Pretender que unos meses de receso de nuestro egoísmo diario nos llevarán a cambiar la conocida condición depredadora que nos acompaña es un completo despropósito. Este sí más insólito que cuando le apostamos, a mediados del siglo XVIII con la Ilustración, al triunfo de la razón y, en el XX con la economía del bienestar, a la de la equidad como baluartes indestronables de la cultura occidental.
Objetivos que, por el afán de superación que los animaba y pequeños pero efectivos avances sobre una realidad de difícil comprensión, llegaron a concebirse como un modelo de perfeccionamiento indefinido donde iríamos sublimando poco a poco la parte oscura que nos mueve, para aterrizar algún día en la mera racionalidad o en la plenitud del sentimiento de que la solidaridad era la única respuesta.
Solo la tecnología pareció heredar aquel espíritu progresista no sin que —liberada ya del contexto humanista que lo impulsaba— provocara atropellos sobre los seres que se debían proteger antes de su supuesta angelización, y augurara otros de peor caletre cuando quienes se la apropiaron lo hicieron enarbolando la bandera opuesta del dogma y la sumisión al capitalismo salvaje con que sometieron al mundo.
Y sus objetivos inmediatos son nada menos que remplazar el ya escaso trabajo humano, del que malviven la mayoría, para entregárselo a robots que no exigen, no cobran, no se enferman, no roban, multiplicando al límite los ingresos de sus poseedores que, obnubilados por el dominio absoluto de la riqueza y la urgencia consuetudinaria de mayor rentabilidad, se olvidarán de cualquier producción para dedicarse de manera exclusiva a luchar por el monopolio de lo que hay, amparados desde luego por la capacidad bélica que los acompañe, que por su letalidad será decisiva en lo que suceda.
Quienes piensan que todo podría ser diferente o más razonable, regresando al mismo camino al que ya nos la jugamos, y que podría resucitar un capitalismo menos oprobioso e inequitativo que el actual, olvidan que los pilares de aquel están montados sobre el egoísmo natural del hombre para atesorar bienes, transformado más adelante en la obsesión individualista de encontrarles en todo momento máximo rendimiento, que lo lleva a luchar de manera despiadada hasta derrotar o sucumbir, sin que la vocación original de la economía, que cada día ha ido perdiendo importancia, finalmente se haga presente.
Por eso el futuro pospandemia para nuestros pueblos no parece difícil sino imposible.

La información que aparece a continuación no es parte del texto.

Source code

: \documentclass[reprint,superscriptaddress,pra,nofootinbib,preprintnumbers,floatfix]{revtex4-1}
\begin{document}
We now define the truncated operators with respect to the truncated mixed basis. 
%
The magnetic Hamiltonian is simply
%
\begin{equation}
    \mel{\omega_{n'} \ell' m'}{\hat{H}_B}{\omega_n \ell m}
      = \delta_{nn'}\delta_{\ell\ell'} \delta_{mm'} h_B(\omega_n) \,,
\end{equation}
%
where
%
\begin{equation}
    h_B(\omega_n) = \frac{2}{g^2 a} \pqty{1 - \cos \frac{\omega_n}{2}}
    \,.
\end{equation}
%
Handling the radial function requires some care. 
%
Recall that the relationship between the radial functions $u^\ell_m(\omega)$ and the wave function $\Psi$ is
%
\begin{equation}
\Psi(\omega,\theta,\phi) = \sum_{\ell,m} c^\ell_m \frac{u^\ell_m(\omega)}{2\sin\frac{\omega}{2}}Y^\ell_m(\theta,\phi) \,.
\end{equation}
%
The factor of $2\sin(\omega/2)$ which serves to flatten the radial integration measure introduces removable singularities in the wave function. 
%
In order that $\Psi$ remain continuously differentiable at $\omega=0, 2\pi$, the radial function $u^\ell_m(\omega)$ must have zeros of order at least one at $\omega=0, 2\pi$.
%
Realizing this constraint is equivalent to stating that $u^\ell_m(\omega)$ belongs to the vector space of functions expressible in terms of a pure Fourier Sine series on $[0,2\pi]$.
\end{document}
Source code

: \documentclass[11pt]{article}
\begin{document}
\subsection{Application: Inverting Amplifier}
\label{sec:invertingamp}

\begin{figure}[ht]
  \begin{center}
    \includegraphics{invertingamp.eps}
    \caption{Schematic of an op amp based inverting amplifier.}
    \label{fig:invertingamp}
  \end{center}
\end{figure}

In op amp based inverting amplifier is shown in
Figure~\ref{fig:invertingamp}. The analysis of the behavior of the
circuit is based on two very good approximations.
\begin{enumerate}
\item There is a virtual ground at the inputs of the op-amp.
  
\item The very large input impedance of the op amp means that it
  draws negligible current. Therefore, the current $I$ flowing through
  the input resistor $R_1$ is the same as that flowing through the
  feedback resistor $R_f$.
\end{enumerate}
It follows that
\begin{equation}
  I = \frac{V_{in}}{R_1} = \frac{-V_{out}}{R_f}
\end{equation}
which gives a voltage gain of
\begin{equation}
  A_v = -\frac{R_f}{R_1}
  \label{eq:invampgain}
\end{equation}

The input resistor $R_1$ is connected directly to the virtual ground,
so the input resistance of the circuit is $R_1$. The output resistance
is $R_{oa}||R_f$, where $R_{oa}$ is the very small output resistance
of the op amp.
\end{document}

Sobrevivir, cuando antes de la crisis ya vivíamos bordeando el fracaso, no parece un camino posible y menos cuando lo normal es que se intente repetir con furor el capitalismo salvaje por parte de los poderosos que perdieron algo durante la recesión mientras algunos oponentes hacían fiestas durante ella.
Ante la aparatosa deuda que nos están estimulando y la falta de imaginación de nuestra dirigencia para evitarla, sumada a la ausencia de investigación y propósitos productivos autónomos, propios de los pueblos subdesarrollados, estos quedarán al garete, pues las deudas con todos los circuitos internacionales del dinero y los nacionales que se aparezcan serán impagables.
La élite colombiana, poco enseñada al trabajo real, al liderazgo constructivo y carente de iniciativa histórica, será incapaz de formular una salida distinta como no sea proseguir, después de alguna rebaja ficticia e inoperante de la deuda e intereses, el camino suicida de la dependencia al sistema extractivista del que ha vivido. Pretermitiendo, por enésima vez, la carga económica y social de los ciudadanos a su cargo, cuando la magnitud de esta se ha hecho prácticamente inviable.
Y no se ve cómo se va a solventar así sea residualmente, pues a lo único que puede recurrir nuestra dirigencia ociosa es a que, eliminando obstáculos ecológicos y humanos, las multinacionales multipliquen la explotación de oro, petróleo, hierro, plata, etc., que guardan nuestras montañas y planicies y cuidan los compatriotas más débiles, sin que importe que por cada gramo destruyan y contaminen las áreas que les vengan en gana. Olvidando, de adrede, que están acabando con lo único que nos puede servir de salvación presente y futura como es nuestra riqueza ambiental extraordinaria.
Dan para pensar las últimas palabras del ministro Alberto Carrasquilla —embalado y además con beneficios dentro del dogmatismo neoliberal—, quien se muestra casi que complacido porque está endeudando al país sin asco y, por supuesto, sin comprometer a sus socios los bancos y sistemas financieros nacionales, que finaliza afirmando que no importa porque cuando venga la normalidad, el país pagará hasta el último centavo gracias al crecimiento económico que sobrevendrá, sin que adelante cómo ni dónde se hará.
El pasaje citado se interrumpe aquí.